Apple’s revenue grew nearly 9% year-over-year in the quarter ended March, company said Thursdayshowing strong growth and overcoming investor concerns about the deteriorating macroeconomic environment affecting demand for high-end smartphones and computers.
However, Apple shares fell nearly 4% in extended trading after Apple CFO Luca Maestri warned of several challenges in the current quarter, including Covid-19-related supply constraints that could affect sales by $4 billion to $8 billion. The tech giant also warned that demand in China was being dented by Covid-related blockages.
Apple CEO Tim Cook added that the company is “not immune” to supply chain problems.
Here’s how Apple fared against Refinitiv’s consensus estimates:
- EPS: $1.52 vs. $1.43 estimated.
- Revenue: $97.28 billion vs. estimated $93.89 billion, up 8.59% year-over-year.
- iPhone revenue: $50.57 billion vs. $47.88 billion estimate, up 5.5% y/y.
- Service revenues: $19.82 billion vs. estimated $19.72 billion, up 17.28% year-on-year.
- Revenues from other products: US$8.81 billion vs. estimated US$9.05 billion, up 12.37% y-o-y.
- Mac revenues: $10.44 billion vs. $9.25 billion estimate, up 14.73% y/y.
- iPad revenues: $7.65 billion vs. $7.14 billion estimate, down 1.92% year-over-year
- Gross margin: 43.7% vs. estimated 43.1%.
Apple did not provide a forecast for the current quarter – the company has not provided official revenue guidance since February 2020, citing uncertainty tied to the pandemic.
In addition, Apple said its board of directors authorized $90 billion in share repurchases, maintaining its pace as the public company that spends the most on buying back its own stock. It spent $88.3 billion on buybacks in 2021, according to the S&P Dow Jones Indices.
Apple raised its dividend by 5% to 23 cents per share.
The smartphone business grew more than 5% during the quarter, further evidence that the current iPhone 13 model is selling well.
Cook said the iPhone business had a successful quarter with sales to so-called switchers, or people who previously had an Android phone but decided to buy an iPhone.
“We had a record level of upgrades during the quarter and we grew switchers, strong double digits,” Cook told CNBC’s Steve Kovach.
The earnings increase also suggests that Apple’s high-end smartphone business may be insulated from concerns about deteriorating consumer confidence. The sales increase also came despite a difficult year-over-year iPhone comparison, as new iPhones launch earlier in 2021.
“It’s clearly a strong cycle,” Cook said.
On the other hand, Mac computers continued to grow strongly following Apple’s transition to use its own M1 chips instead of Intel’s processors. Sales rose nearly 15% year-on-year to $10.44 billion.
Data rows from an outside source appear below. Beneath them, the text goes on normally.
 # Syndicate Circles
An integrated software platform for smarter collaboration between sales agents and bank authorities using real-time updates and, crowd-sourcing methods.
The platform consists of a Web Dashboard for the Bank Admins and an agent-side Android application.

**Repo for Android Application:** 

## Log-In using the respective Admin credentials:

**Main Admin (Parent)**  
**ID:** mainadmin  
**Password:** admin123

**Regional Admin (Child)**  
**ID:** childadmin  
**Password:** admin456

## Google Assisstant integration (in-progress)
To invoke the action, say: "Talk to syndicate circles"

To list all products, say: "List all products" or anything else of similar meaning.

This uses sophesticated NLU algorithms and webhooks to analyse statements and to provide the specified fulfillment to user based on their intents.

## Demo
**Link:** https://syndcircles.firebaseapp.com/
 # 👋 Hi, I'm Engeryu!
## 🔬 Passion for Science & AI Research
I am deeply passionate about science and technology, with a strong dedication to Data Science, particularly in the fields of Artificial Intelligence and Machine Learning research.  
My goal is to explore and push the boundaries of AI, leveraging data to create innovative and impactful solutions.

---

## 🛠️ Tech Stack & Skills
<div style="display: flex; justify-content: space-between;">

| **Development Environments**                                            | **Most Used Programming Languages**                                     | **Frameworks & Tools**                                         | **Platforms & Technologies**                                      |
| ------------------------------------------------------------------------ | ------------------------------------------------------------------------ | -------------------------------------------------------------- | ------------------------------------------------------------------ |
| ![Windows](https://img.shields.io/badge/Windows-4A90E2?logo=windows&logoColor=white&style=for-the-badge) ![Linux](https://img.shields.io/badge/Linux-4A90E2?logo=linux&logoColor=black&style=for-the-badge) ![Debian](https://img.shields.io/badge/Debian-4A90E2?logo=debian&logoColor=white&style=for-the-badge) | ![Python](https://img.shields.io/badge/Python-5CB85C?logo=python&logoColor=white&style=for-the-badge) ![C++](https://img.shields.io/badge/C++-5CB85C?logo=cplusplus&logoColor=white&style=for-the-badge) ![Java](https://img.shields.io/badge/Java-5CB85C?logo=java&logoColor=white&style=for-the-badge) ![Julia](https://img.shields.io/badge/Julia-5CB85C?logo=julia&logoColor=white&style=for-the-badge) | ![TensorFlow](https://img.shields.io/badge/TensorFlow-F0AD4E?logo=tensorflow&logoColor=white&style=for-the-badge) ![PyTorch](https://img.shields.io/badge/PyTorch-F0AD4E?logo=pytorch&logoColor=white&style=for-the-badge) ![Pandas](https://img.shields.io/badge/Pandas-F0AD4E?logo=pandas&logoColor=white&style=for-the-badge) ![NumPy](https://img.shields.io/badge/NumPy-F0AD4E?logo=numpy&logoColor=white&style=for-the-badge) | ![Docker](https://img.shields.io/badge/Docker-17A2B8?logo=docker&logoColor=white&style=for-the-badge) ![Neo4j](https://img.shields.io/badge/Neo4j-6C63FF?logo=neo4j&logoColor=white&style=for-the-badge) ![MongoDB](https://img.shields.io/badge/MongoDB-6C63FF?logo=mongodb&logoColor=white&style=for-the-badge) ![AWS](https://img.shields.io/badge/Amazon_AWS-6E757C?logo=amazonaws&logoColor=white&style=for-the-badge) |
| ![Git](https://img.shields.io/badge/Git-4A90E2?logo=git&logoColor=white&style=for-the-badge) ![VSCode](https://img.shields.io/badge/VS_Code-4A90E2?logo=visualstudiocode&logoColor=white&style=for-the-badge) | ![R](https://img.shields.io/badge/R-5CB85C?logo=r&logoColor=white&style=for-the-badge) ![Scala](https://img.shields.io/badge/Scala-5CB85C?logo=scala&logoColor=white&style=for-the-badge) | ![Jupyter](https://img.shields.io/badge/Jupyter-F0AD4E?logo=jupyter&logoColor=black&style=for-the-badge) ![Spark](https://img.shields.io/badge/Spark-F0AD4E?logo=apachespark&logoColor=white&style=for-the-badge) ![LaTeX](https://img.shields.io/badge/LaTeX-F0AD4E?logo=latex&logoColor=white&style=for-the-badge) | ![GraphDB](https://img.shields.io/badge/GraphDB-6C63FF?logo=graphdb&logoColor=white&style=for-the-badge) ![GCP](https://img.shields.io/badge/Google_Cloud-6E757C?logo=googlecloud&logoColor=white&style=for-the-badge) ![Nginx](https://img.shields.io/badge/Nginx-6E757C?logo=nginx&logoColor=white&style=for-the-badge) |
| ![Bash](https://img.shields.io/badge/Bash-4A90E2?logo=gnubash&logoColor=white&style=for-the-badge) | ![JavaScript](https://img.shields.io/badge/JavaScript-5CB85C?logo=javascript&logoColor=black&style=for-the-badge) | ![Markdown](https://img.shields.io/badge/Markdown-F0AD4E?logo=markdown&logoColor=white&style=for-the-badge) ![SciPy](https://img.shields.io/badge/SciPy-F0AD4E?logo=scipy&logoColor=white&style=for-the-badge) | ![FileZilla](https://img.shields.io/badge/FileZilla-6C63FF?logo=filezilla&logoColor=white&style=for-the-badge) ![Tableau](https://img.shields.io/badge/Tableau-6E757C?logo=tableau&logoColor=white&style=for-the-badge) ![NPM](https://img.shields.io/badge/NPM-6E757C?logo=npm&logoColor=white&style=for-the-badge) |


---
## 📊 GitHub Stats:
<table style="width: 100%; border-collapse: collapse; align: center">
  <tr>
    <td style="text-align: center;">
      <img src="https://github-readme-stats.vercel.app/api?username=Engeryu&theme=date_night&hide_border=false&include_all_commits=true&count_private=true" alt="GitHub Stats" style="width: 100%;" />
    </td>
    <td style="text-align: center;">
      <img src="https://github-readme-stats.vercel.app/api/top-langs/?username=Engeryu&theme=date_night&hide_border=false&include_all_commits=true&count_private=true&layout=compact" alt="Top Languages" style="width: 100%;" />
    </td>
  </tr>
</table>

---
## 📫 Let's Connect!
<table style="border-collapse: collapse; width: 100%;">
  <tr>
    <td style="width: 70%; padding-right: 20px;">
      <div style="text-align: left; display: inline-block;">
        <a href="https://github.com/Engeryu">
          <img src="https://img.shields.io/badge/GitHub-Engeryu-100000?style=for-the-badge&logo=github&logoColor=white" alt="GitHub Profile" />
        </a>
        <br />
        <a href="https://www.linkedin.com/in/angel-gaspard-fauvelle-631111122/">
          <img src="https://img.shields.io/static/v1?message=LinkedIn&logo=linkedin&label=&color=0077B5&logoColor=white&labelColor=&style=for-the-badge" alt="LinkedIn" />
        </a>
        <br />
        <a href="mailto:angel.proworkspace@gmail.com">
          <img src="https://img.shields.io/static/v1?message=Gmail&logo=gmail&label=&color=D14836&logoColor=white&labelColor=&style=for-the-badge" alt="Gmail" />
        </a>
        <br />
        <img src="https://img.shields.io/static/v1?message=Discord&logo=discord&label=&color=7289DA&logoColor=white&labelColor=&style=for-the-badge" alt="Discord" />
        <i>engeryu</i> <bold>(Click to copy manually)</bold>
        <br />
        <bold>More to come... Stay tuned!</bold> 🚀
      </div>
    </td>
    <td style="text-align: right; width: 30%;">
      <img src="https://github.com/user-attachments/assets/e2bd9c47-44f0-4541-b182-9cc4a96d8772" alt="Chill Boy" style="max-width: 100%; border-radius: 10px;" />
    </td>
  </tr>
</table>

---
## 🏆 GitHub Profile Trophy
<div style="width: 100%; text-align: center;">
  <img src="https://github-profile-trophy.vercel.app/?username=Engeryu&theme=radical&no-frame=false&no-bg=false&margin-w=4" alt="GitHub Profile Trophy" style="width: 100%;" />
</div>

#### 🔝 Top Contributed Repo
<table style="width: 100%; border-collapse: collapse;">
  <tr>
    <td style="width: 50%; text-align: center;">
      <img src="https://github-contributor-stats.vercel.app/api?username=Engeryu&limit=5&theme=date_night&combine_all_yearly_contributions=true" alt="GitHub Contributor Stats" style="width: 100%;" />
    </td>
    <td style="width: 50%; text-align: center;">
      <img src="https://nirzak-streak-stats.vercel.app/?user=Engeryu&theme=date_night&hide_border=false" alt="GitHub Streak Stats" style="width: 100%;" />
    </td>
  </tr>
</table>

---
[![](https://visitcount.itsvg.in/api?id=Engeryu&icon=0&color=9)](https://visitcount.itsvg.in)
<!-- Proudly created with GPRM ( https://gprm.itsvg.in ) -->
However, Apple’s iPad business continues to go sideways, with sales down 2.1% from a year ago, despite updated models with Apple’s M1 chip. Cook said the iPad business had “very significant supply constraints” during the quarter.
Apple’s profitable services business, which includes subscriptions, licensing fees and extended warranties, continues to grow strongly, up more than 17%. However, over the past two years the business had made a habit of beating Wall Street expectations by 3% to over 8%, and this quarter it only beat Refinitiv’s estimates by 0.51%.
“The [services] comps are a little strange during Covid, because we’ve had closures and then reopenings and so on,” Maestri said in an interview with CNBC, adding that during some periods over the past two years that “digital content went through the roof.”
Cook said Apple’s financial performance was “better than we anticipated.” The fastest-growing region was the Americas, which saw sales rise 20% during the quarter to $50.57 billion. Greater China, which includes Hong Kong and Taiwan, grew at a slower pace of 3.47% to $18.34 billion. However, Cook said the China closures related to Covid did not affect Apple during the quarter.